NFPA 1991 “Standard on Vapor-Protective Ensembles for Hazardous Materials Emergencies and CBRN Terrorism Incidents” meets the requirement of clothing design in Level A. It’s similar to EN 943-2 for Emergency Response purpose but also specify the testing against flash-fire escape ability.
NFPA 1992 “Standard on Liquid Splash-Protective Ensembles and Clothing for Hazardous Materials Emergencies” meets the requirements of clothing design in Level B. It’s similar to ISO 16602 Type 2 but no permeation test was performed. It also specifies the testing against flash-fire escape ability.
NFPA 1994 “Standard on Protective Ensembles for First Responders to CBRN Terrorism Incidents” have several classes and the class 4 provides particulate protection assessed using a whole garment particulate inward leakage test. But also require the comfort and biological protection.
These three common standards set the minimum requirements for different risk at work environments. In the following we will talk about the ISO, EN and US standards that are related to chemical protective clothing, to realign the vapor protection, liquid protection and particulate protection garment, and a better explanation of the protection levels.

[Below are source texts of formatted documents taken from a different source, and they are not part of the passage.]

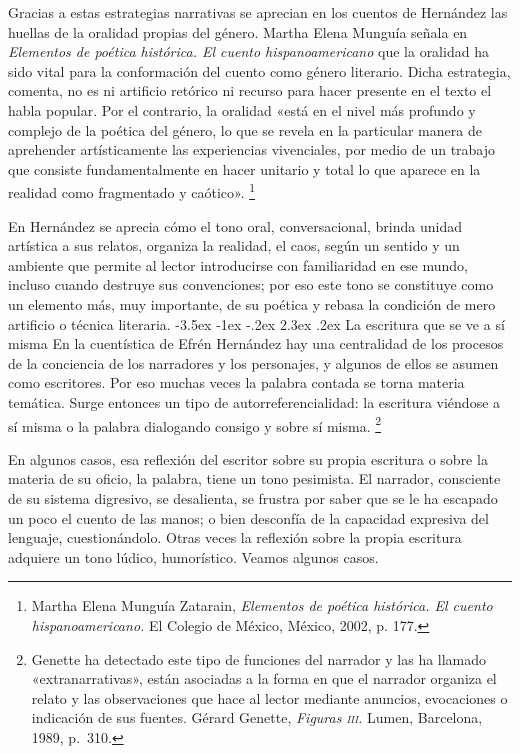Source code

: \documentclass[14pt,twoside,final]{extbook} %
\makeatletter
\let\oldfootnote\footnote
\renewcommand\footnote[1]{%
\oldfootnote{\hspace{1mm}#1}}
\renewcommand\section{\@startsection {section}{1}{\z@}%
                                     {-3.5ex \@plus -1ex \@minus -.2ex}%
                                     {2.3ex \@plus .2ex}%
                                     {\normalfont\large\bfseries\sc}}
\makeatother
\begin{document}
Gracias a estas estrategias narrativas se aprecian en los cuentos de Hernández las huellas de la oralidad propias del género. Martha Elena Munguía señala en \emph{Elementos de poética histórica. El cuento hispanoamericano} que la oralidad ha sido vital para la conformación del cuento como género literario. Dicha estrategia, comenta, no es ni artificio retórico ni recurso para hacer presente en el texto el habla popular. Por el contrario, la oralidad «está en el nivel más profundo y complejo de la poética del género, lo que se revela en la particular manera de aprehender artísticamente las experiencias vivenciales, por medio de un trabajo que consiste fundamentalmente en hacer unitario y total lo que aparece en la realidad como fragmentado y caótico».\footnote{Martha Elena Munguía Zatarain, \emph{Elementos de poética histórica. El cuento hispanoamericano.} El Colegio de México, México, 2002, p. 177.}

En Hernández se aprecia cómo el tono oral, conversacional, brinda unidad artística a sus relatos, organiza la realidad, el caos, según un sentido y un ambiente que permite al lector introducirse con familiaridad en ese mundo, incluso cuando destruye sus convenciones; por eso este tono se constituye como un elemento más, muy importante, de su poética y rebasa la condición de mero artificio o técnica literaria.
\section{La escritura que se ve a sí misma}\label{sec:la-escritura-que-se-ve-a-si-misma}
En la cuentística de Efrén Hernández hay una centralidad de los procesos de la conciencia de los narradores y los personajes, y algunos de ellos se asumen como escritores. Por eso muchas veces la palabra contada se torna materia temática. Surge entonces un tipo de autorreferencialidad: la escritura viéndose a sí misma o la palabra dialogando consigo y sobre sí misma.\footnote{Genette ha detectado este tipo de funciones del narrador y las ha llamado «extranarrativas», están asociadas a la forma en que el narrador organiza el relato y las observaciones que hace al lector mediante anuncios, evocaciones o indicación de sus fuentes. Gérard Genette, \emph{Figuras \textsc{iii}.} Lumen, Barcelona, 1989, p.~310.}

En algunos casos, esa reflexión del escritor sobre su propia escritura o sobre la materia de su oficio, la palabra, tiene un tono pesimista. El narrador, consciente de su sistema digresivo, se desalienta, se frustra por saber que se le ha escapado un poco el cuento de las manos; o bien desconfía de la capacidad expresiva del lenguaje, cuestionándolo. Otras veces la reflexión sobre la propia escritura adquiere un tono lúdico, humorístico. Veamos algunos casos.
\end{document}
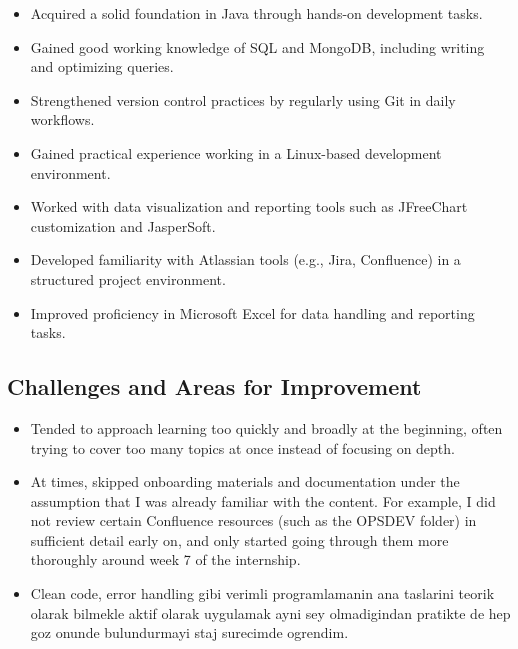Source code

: \begin{itemize}
    \item Acquired a solid foundation in Java through hands-on development tasks.
    \item Gained good working knowledge of SQL and MongoDB, including writing and optimizing queries.
    \item Strengthened version control practices by regularly using Git in daily workflows.
    \item Gained practical experience working in a Linux-based development environment.
    \item Worked with data visualization and reporting tools such as JFreeChart customization and JasperSoft.
    \item Developed familiarity with Atlassian tools (e.g., Jira, Confluence) in a structured project environment.
    \item Improved proficiency in Microsoft Excel for data handling and reporting tasks.
\end{itemize}

\subsection{Challenges and Areas for Improvement}
\begin{itemize}
    \item Tended to approach learning too quickly and broadly at the beginning, often trying to cover too many topics at once instead of focusing on depth.
    \item At times, skipped onboarding materials and documentation under the assumption that I was already familiar with the content. For example, I did not review certain Confluence resources (such as the OPSDEV folder) in sufficient detail early on, and only started going through them more thoroughly around week 7 of the internship.
    \item Clean code, error handling gibi verimli programlamanin ana taslarini teorik olarak bilmekle aktif olarak uygulamak ayni sey olmadigindan pratikte de hep goz onunde bulundurmayi staj surecimde ogrendim.   
\end{itemize}


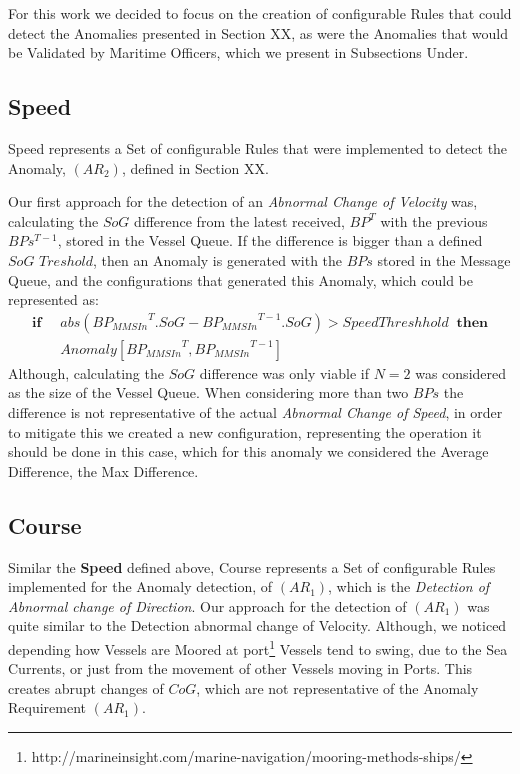 For this work we decided to focus on the creation of configurable Rules that could detect the Anomalies presented in Section XX, as were the Anomalies that would be Validated by Maritime Officers,  which we present in Subsections Under.

\subsection{Speed}
\label{subsection: 4 Speed}
Speed represents a Set of configurable Rules that were implemented to detect the Anomaly, $(AR_2)$, defined in Section XX.

Our first approach for the detection of an \textit{Abnormal Change of Velocity} was, calculating the $SoG$ difference from the latest received, $BP^T$ with the previous $BPs^{T-1}$, stored in the Vessel Queue.
If the difference is bigger than a defined $SoG$ $Treshold$, then an Anomaly is generated with the $BPs$ stored in the Message Queue, and the configurations that generated this Anomaly, which could be represented as:
\begin{align*}
\mathbf{if}\;\;& abs({BP_{MMSIn}}^{T}.SoG - {BP_{MMSIn}}^{T-1}.SoG) > SpeedThreshhold
\;\;\mathbf{then} \\ 
&Anomaly[{BP_{MMSIn}}^{T}, {BP_{MMSIn}}^{T-1}] 
\end{align*}
Although, calculating the $SoG$ difference was only viable if  $N = 2 $ was considered as the size of the Vessel Queue.
When considering more than two $BPs$ the difference is not representative of the actual \textit{Abnormal Change of Speed}, in order to mitigate this we created a new configuration, representing the operation it should be done in this case, which for this anomaly we considered the Average Difference, the Max Difference.

\subsection{Course}
\label{subsection: 4 Course}
Similar the \textbf{Speed} defined above, Course represents a Set of configurable Rules implemented for the Anomaly detection, of $(AR_1)$, which is the \textit{Detection of Abnormal change of Direction}. 
Our approach for the detection of $(AR_1)$ was quite similar to the {Detection abnormal change of Velocity}. 
Although, we noticed depending how Vessels are Moored at port\footnote{http://marineinsight.com/marine-navigation/mooring-methods-ships/}  Vessels tend to swing, due to the Sea Currents, or just from the movement of other Vessels moving in Ports. This creates abrupt changes of $CoG$, which are not representative of the Anomaly Requirement $(AR_1)$.


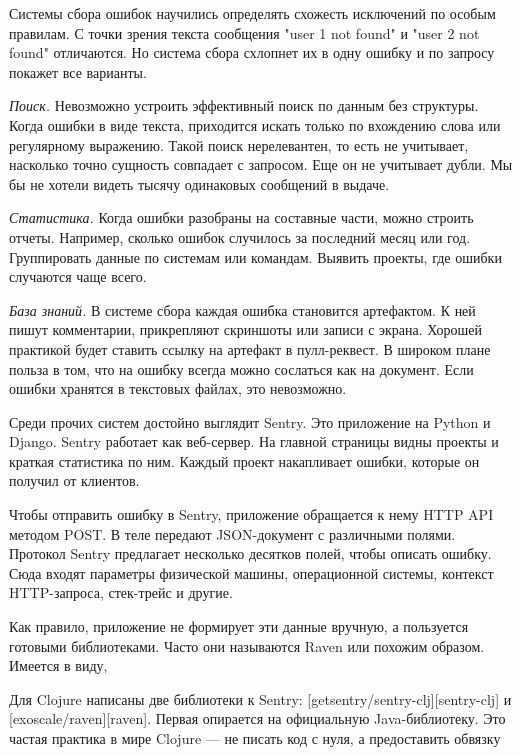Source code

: Системы сбора ошибок научились определять схожесть исключений по особым
правилам. С точки зрения текста сообщения "user 1 not found" и "user 2 not
found" отличаются. Но система сбора схлопнет их в одну ошибку и по запросу
покажет все варианты.

\emph{Поиск.} Невозможно устроить эффективный поиск по данным без структуры. Когда
ошибки в виде текста, приходится искать только по вхождению слова или
регулярному выражению. Такой поиск нерелевантен, то есть не учитывает, насколько
точно сущность совпадает с запросом. Еще он не учитывает дубли. Мы бы не хотели
видеть тысячу одинаковых сообщений в выдаче.

\emph{Статистика.} Когда ошибки разобраны на составные части, можно строить
отчеты. Например, сколько ошибок случилось за последний месяц или
год. Группировать данные по системам или командам. Выявить проекты, где ошибки
случаются чаще всего.

\emph{База знаний.} В системе сбора каждая ошибка становится артефактом. К ней
пишут комментарии, прикрепляют скриншоты или записи с экрана. Хорошей практикой
будет ставить ссылку на артефакт в пулл-реквест. В широком плане польза в том,
что на ошибку всегда можно сослаться как на документ. Если ошибки хранятся в
текстовых файлах, это невозможно.

Среди прочих систем достойно выглядит Sentry. Это приложение на Python и
Django. Sentry работает как веб-сервер. На главной страницы видны проекты и
краткая статистика по ним. Каждый проект накапливает ошибки, которые он получил
от клиентов.

Чтобы отправить ошибку в Sentry, приложение обращается к нему HTTP API методом
POST. В теле передают JSON-документ с различными полями. Протокол Sentry
предлагает несколько десятков полей, чтобы описать ошибку. Сюда входят параметры
физической машины, операционной системы, контекст HTTP-запроса, стек-трейс и
другие.

Как правило, приложение не формирует эти данные вручную, а пользуется готовыми
библиотеками. Часто они называются Raven или похожим образом. Имеется в виду,


Для Clojure написаны две библиотеки к Sentry: [getsentry/sentry-clj][sentry-clj]
и [exoscale/raven][raven]. Первая опирается на официальную Java-библиотеку. Это
частая практика в мире Clojure — не писать код с нуля, а предоставить обвязку

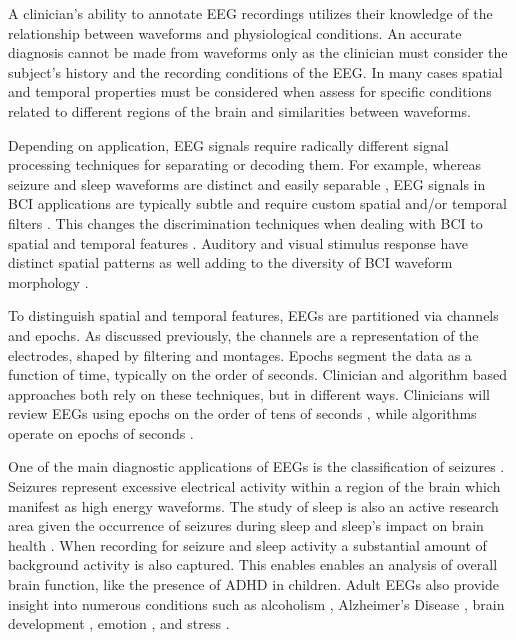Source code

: A clinician's ability to annotate \ac{EEG} recordings utilizes their knowledge of the relationship between waveforms and physiological conditions. An accurate diagnosis cannot be made from waveforms only as the clinician must consider the subject's history and the recording conditions of the \ac{EEG}. In many cases spatial and temporal properties must be considered when assess for specific conditions related to different regions of the brain and similarities between waveforms.

Depending on application, \ac{EEG} signals require radically different signal processing techniques for separating or decoding them. For example, whereas seizure and sleep waveforms are distinct and easily separable \cite{Markand2003}, EEG signals in BCI applications are typically subtle and require custom spatial and/or temporal filters \cite{Makeig2012}. This changes the discrimination techniques when dealing with \ac{BCI} to spatial and temporal features \cite{Blankertz2007a,Kasabov2015}. Auditory and visual stimulus response \cite{Picton1992} have distinct spatial patterns as well adding to the diversity of \ac{BCI} waveform morphology \cite{Kindermans2014}.

To distinguish spatial and temporal features, \acp{EEG} are partitioned via channels and epochs. As discussed previously, the channels are a representation of the electrodes, shaped by filtering and montages. Epochs segment the data as a function of time, typically on the order of seconds. Clinician and algorithm based approaches both rely on these techniques, but in different ways. Clinicians will review \acp{EEG} using epochs on the order of tens of seconds \cite{Warby2014, Silber2007}, while algorithms operate on epochs of seconds \cite{Wulsin2011,Kindermans2014}.

One of the main diagnostic applications of \acp{EEG} is the classification of seizures \cite{Wulsin2011}. Seizures represent excessive electrical activity within a region of the brain which manifest as high energy waveforms. The study of sleep is also an active research area given the occurrence of seizures during sleep and sleep's impact on brain health \cite{Radha2014}. When recording for seizure and sleep activity a substantial amount of background activity is also captured. This enables enables an analysis of overall brain function, like the presence of \ac{ADHD} in children\cite{Loo2008a}. Adult \acp{EEG} also provide insight into numerous conditions such as alcoholism \cite{Porjesz2005}, Alzheimer's Disease \cite{Jeong2004}, brain development \cite{Segalowitz2010}, emotion \cite{Coan2004}, and stress \cite{Lupien2007}.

Pic 2: The Standards from ISO, EN and US for Chemical Protective Clothing
There are also many standards among global countries for chemical protective clothing, but can’t all be listed here. Such as Brazil offered the Certificate of Approval (CA) issued by an official national body. Japan has its own standard JIST 8115 which is equivalent to ISO 16602 and EN regulations. Korea has the KOSHA certification to ensure frontline workers use the correct PPE for work. Taiwan has the CNS standard to align with global regulation. Back to basics, only the EU Regulation system is most used and has a certified process by a third party. The standards of countries just mentioned are applied or similar to ISO 16602 and EU Regulations for garment type classification and performance requirements.
No matter which standards are referred to, the goal of these standards is to provide objective information to help frontline workers in safety and occupational health choose appropriate chemical protective clothing against hazards. The importance of chemical protective clothing is paramount, as it provides the last line of defense against injury.